The Benedicite Window stands above the statue of St. Mungo. The window represents the song of creation and thanksgiving. The window echoes down to the viewer the theme of the Chapel itself. Knowledge comes from God and knowledge will also lead man back to God.
I've always loved the choir section of the church. These wooden stalls seats were meticulously carved by Archibald Dawson and his Italian woodcarvers. Some say that these choir stalls are some of his best work of his career. In these seats, the chapel choir sings at services and concerts, and one can only imagine the song they make when they open their mouths.
We wandered through the courtyard and saw students studying under the trees and other tourists looking to get away from the crowds.
Standing here, looking at the pointed steeples and ashy stones, I wish I could have gone to a university like this.

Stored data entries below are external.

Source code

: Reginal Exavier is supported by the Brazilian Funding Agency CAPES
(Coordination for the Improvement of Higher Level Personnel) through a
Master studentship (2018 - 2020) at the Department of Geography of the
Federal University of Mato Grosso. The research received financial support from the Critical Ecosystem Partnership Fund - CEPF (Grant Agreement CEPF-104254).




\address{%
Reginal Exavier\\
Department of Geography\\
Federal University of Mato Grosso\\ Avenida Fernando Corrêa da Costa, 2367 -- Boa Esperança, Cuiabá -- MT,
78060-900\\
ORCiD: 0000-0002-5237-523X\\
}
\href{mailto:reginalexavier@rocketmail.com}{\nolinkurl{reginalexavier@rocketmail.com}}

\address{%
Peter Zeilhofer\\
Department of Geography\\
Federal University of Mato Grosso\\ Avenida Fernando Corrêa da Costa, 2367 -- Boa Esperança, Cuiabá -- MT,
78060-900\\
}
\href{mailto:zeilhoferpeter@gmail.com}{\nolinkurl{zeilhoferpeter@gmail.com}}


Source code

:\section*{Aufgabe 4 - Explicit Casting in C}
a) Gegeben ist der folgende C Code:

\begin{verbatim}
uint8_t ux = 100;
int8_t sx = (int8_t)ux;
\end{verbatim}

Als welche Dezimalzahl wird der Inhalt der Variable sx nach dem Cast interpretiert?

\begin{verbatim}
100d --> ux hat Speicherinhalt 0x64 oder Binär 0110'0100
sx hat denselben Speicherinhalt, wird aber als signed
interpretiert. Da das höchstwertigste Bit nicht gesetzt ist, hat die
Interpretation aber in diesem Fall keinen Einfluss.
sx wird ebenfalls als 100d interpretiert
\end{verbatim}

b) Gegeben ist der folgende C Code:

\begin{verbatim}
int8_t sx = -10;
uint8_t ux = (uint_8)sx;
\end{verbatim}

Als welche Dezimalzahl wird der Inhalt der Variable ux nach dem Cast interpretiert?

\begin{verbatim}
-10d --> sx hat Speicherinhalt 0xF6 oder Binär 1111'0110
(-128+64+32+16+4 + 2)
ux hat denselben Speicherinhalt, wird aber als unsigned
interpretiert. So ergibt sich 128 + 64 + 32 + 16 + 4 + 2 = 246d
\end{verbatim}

It did feel like something out of Harry Potter. Magic around every corner. The Hunterian Museum was closed, but that didn't stop us from poking around the premises. It is one of the most striking interiors.
Even the stairway, with their delicate wrought iron Art Nouveau designs, is so striking. When walked around the locked rooms and heard music coming from the back. There was a little performance going on in a classroom where musicians were performing some of the most lovely Opera music. We stood there and listened quietly, with smiles on our faces.
The Cloisters under Bute Hall are one of the most iconic places in the University and a beautiful place to walk on a sunny day.
But my favourite part of the building was the entryway and staircase inside the George Gilbert Scott Law Building. The Aegean blue of the walls was dotted with gold geometric leaves. A red, blue and gold carpet lined the staircase and the floor leading into the room. It was s upside since we didn't even know it was in here but once you walked in the door it was like finding a shining star hidden in the sky.
There is that crest to St. Mungo! If you're going to Glasgow, knowing the story of St. Mungo's life is really important as he really did leave a mark all over the city!
At the back of the university, there is a stunning view of the rest of the West end of the city. From here we could see the brilliant crimson of the Kelvingrove Museum off in the distance against the emerald green of the trees. Glasgow is Gaelic for "Dear Green Place" and that name has never rung so true as it did in that very moment.